Thursday, February 24, 2011

Week, the eighth

Asking for "a picture of your most treasured item" is an impossible request.
The items that I treasure most in this world aren't items at all. Without hesitation, my faith and my family are what I prize above all else, and their value isn't tangible.
Besides, there is nothing on earth that I would not gladly give up, if required by my Sovereign Lord.

Still...this is an exposé, a challenge, of sorts. And so, we take a deep breath and press on.

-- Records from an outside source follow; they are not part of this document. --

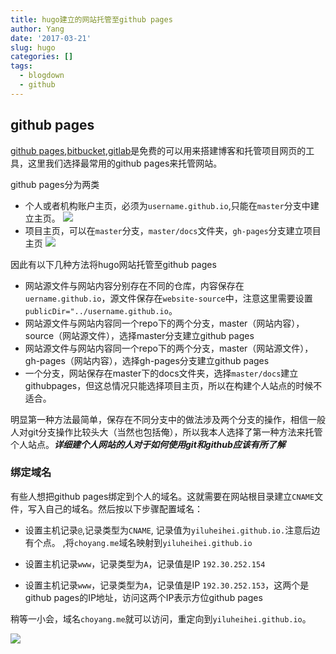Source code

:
 ```yaml
---
title: hugo建立的网站托管至github pages
author: Yang
date: '2017-03-21'
slug: hugo
categories: []
tags:
  - blogdown
  - github
---
```


## github pages

[github pages](https://pages.github.com),[bitbucket](https://bitbucket.org/product),[gitlab](https://gitlab.com)是免费的可以用来搭建博客和托管项目网页的工具，这里我们选择最常用的github pages来托管网站。<!--more-->

github pages分为两类

- 个人或者机构账户主页，必须为`username.github.io`,只能在`master`分支中建立主页。
![](/post/2017-03-21-hugo-hosting-github/github_personal_page.png)
- 项目主页，可以在`master`分支，`master/docs`文件夹，`gh-pages`分支建立项目主页
![](/post/2017-03-21-hugo-hosting-github/github_project_page.png)


因此有以下几种方法将hugo网站托管至github pages

- 网站源文件与网站内容分别存在不同的仓库，内容保存在`uername.github.io`，源文件保存在`website-source`中，注意这里需要设置`publicDir="../username.github.io`。
- 网站源文件与网站内容同一个repo下的两个分支，master（网站内容）， source（网站源文件），选择master分支建立github pages
- 网站源文件与网站内容同一个repo下的两个分支，master（网站源文件）， gh-pages（网站内容），选择gh-pages分支建立github pages
- 一个分支，网站保存在master下的docs文件夹，选择`master/docs`建立githubpages，但这总情况只能选择项目主页，所以在构建个人站点的时候不适合。


明显第一种方法最简单，保存在不同分支中的做法涉及两个分支的操作，相信一般人对git分支操作比较头大（当然也包括俺），所以我本人选择了第一种方法来托管个人站点。<i>**详细建个人网站的人对于如何使用git和github应该有所了解**</i>


### 绑定域名

有些人想把github pages绑定到个人的域名。这就需要在网站根目录建立`CNAME`文件，写入自己的域名。然后按以下步骤配置域名：

- 设置主机记录`@`,记录类型为`CNAME`, 记录值为`yiluheihei.github.io.`注意后边有个点。 ,将`choyang.me`域名映射到`yiluheihei.github.io`

- 设置主机记录`www`，记录类型为`A`，记录值是IP `192.30.252.154`

- 设置主机记录`www`，记录类型为`A`，记录值是IP `192.30.252.153`，这两个是github pages的IP地址，访问这两个IP表示方位github pages

稍等一小会，域名`choyang.me`就可以访问，重定向到`yiluheihei.github.io`。

![](/post/2017-03-21-hugo-hosting-github/domain_setting.png)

My most treasured item is such, not because of what it is, but what it represents.
Dorothy Elizebeth Barnett Sheldon, my paternal Grandmother, wore an Opal necklace that my Grandfather had given her. When I was quite young, I made a comment about it to her and she glibly informed me that when she died it would be mine. It was a beautiful thing, so part of me was delighted at the idea. But part of me was repulsed too, and felt guilty at the delight. I was too young to understand all that an heirloom is.
When I was fourteen, Grandma Dorothy passed away, and shortly after that, my Grandfather gave me the necklace. By that time, I was truly able to treasure it for the memories that it held.
No picture can do it justice.

Although that would be enough, that isn't where the story ends.
Seven years later, in the jungle of Venezuela, I read a book by Isobel Kuhn, titled Stones of Fire. Now out of print, it is a missionary story woven throughout with a metaphor comparing the author's life to a gem being worked by a Master Lapidary. The stone is an Opal.
"Do you know that lovely fact about the opal? That in the first place, it is only made of desert dust, sand, and silica, and owes it's beauty and preciousness to a defect. It is a stone with a broken heart. It is full of minute fissures which admit air, and the air refracts the light. Hence it's lovely hues and that sweet lamp of fire that ever burns at it's heart, for the breath of the Lord God is in it.
"You are only conscious of the cracks and desert dust, but so He makes His precious opal. We must be broken in ourselves before we can give back the lovely hues of His light, and the lamp of the temple can burn in us and never go out." ~Ellice Hopkins

And so, quite apart from my doing, I do have an item that represents the two things that are most important to me, and it is treasured indeed.